Case Presentation: Coccidioidomycosis is a highly variable disease endemic to the southwest with 60% of infected individuals remaining asymptomatic or suffering mild respiratory illness. Less than 1% of cases result in life-threatening dissemination with immunocompromised hosts being most at risk. We present a rare case of multifocal disseminated coccidioidomycosis (DC) in an immunocompetent young male from a non-endemic region.A 35 year old previously healthy African American male from Virginia presented with persistent multiple skin abscesses on his face and neck with purulent drainage, neck pain and right foot pain for 2 months accompanied by a 20 lb weight loss. He was febrile with a temperature of 102.8F and tachycardic. There was localized crusting and purulent drainage at the right mandibular body and anterior neck. Large, tender fluctuant masses were noted throughout the anterior neck coupled with cervical lymphadenopathy. A neck Computed Tomography (CT) scan revealed a large retropharyngeal abscess extending from C2 to the T1 vertebrae, osseous erosion into cervical spine at C2 through C6 with anterior cervical and ventral epidural abscesses, and multiple bilateral neck abscesses. The patient underwent a C3-C6 decompressive laminectomy and bilateral neck exploration with washout of abscesses. Subsequent imaging identified bony destruction of several ribs and abscessed tenosynovitis of the right ankle. Fungal culture from neck and ankle abscesses grew Coccidioides immitis. An acquired immunodeficiency syndrome and immunoglobulin workup was negative. A genetic testing panel for mutations in the gene encoding signal transducer and activator of transcription 3 (STAT3) was negative. Liposomal amphotericin B (AmB), itraconazole, and interferon gamma 1b (INF-y) were used as treatment for multifocal DC. A 7 week hospital course was complicated by recurrent and metastatic C. immitis infections involving widespread multifocal areas of bony destruction and isolated cutaneous lesions. Despite aggressive treatment our patient passed from overwhelming infection.

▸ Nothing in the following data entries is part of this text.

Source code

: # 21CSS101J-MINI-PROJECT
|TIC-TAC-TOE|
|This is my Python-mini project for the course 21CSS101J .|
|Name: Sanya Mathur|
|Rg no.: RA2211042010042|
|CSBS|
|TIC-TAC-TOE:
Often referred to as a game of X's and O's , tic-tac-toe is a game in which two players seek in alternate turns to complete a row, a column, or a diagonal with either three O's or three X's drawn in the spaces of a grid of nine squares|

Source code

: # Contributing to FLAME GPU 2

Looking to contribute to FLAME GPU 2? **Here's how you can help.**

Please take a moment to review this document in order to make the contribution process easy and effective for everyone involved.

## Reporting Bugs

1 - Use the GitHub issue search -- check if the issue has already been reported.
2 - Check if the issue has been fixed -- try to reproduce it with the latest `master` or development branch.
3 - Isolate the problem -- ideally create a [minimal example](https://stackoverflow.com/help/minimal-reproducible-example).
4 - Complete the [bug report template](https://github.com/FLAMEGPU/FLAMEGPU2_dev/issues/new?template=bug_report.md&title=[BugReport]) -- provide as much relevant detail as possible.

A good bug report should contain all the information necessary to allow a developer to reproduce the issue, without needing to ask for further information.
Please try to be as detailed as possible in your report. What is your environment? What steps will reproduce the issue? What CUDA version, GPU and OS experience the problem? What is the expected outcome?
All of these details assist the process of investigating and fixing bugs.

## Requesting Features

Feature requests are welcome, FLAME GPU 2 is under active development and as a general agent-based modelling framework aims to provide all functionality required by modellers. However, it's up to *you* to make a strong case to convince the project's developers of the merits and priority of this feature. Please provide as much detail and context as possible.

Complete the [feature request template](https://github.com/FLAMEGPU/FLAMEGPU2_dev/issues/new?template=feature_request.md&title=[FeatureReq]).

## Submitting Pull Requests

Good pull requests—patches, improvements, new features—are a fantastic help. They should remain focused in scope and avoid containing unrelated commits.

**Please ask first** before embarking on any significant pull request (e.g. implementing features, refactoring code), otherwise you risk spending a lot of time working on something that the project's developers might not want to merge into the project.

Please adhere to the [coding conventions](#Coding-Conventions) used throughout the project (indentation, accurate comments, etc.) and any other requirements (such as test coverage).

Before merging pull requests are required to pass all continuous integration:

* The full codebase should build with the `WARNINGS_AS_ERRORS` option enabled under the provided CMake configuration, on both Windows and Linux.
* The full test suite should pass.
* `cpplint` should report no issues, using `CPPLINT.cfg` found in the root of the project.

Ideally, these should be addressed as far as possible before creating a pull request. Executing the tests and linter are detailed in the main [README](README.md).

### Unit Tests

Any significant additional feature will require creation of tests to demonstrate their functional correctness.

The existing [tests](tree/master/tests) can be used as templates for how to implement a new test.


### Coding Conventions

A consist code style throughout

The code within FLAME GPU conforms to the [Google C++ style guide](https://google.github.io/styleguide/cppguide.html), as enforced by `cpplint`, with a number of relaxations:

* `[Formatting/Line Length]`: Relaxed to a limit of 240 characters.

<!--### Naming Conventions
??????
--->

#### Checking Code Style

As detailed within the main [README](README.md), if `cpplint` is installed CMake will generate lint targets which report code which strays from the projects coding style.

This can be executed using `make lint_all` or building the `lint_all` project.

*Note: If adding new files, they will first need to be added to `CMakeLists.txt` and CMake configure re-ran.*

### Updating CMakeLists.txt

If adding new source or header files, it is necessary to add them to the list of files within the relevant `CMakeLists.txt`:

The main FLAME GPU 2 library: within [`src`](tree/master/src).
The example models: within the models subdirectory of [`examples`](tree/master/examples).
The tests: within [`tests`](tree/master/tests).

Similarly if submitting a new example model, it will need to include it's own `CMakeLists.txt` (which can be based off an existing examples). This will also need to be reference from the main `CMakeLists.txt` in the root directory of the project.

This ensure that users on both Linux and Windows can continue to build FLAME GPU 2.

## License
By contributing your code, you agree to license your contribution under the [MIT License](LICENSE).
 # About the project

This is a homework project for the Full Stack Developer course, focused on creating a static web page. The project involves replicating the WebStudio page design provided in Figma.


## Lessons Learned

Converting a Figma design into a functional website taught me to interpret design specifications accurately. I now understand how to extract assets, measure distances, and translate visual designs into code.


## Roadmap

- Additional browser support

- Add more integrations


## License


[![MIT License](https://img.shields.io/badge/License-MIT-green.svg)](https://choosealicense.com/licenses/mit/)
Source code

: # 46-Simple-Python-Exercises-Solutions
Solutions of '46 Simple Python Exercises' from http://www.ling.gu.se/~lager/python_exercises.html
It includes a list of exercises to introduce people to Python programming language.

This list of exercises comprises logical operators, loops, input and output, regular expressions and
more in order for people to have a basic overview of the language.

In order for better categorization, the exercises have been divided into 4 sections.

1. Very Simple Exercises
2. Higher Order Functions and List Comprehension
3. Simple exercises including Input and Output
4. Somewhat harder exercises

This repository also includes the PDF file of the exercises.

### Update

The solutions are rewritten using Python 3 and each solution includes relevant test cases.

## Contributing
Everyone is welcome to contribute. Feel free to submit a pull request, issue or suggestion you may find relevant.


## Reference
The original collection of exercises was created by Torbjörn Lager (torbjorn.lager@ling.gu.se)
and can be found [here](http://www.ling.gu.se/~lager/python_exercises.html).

Discussion: Our case illustrates an unexpected presentation of DC – an immunocompetent patient from a non-endemic region. Male gender, African American or Filipino race, and those living in endemic areas have a much higher incidence of dissemination. The skin is the most common extrapulmonary site of endemic mycosis with systemic symptoms being largely absent. Rare genetic defects in the STAT3 family of proteins coding for INF-y have been implicated in this process. Mutations in STAT3 coding for INF-y are postulated to cause infectious, dermatologic, skeletal and immunologic features of this disease. Diagnosis of DC usually relies upon serologic testing. However, in patients with early disease- especially those with severe infection-isolation of Coccidioides in culture may be needed to establish the diagnosis because serologic tests for DC become positive at variable periods after onset of illness. Treatment depends on severity of infection. In severe invasive osseous disease, AmB is the main antifungal used and can be combined with fluconazole or itraconazole. Combination therapy with antifungals and IFN-y, as attempted in our patient, have been reported with success in a small case series.

Conclusions: Our case represents an exceedingly rare presentation of an uncommon illness in an unlikely clinical setting – and stresses the importance of culture to make a swift diagnosis and start treatment rather than relying on serologies.

IMAGE 1: Left: Large retropharyngeal necrotic collection with extensive destruction and pathologic fractures of C2-C6. Large paracentral protrusion at C5/C6 with severe narrowing of spinal canal. Top Right: High power image of a mucicarmine stain demonstrating a spherule of Coccidioides as well as the endospores within the spherule. Rupture of spherules releases the endospores which can lead to infection in adjacent tissue. Bottom Right: Right anterior neck finding on exam: tender, fluctuant abscess with fungating peripheral borders.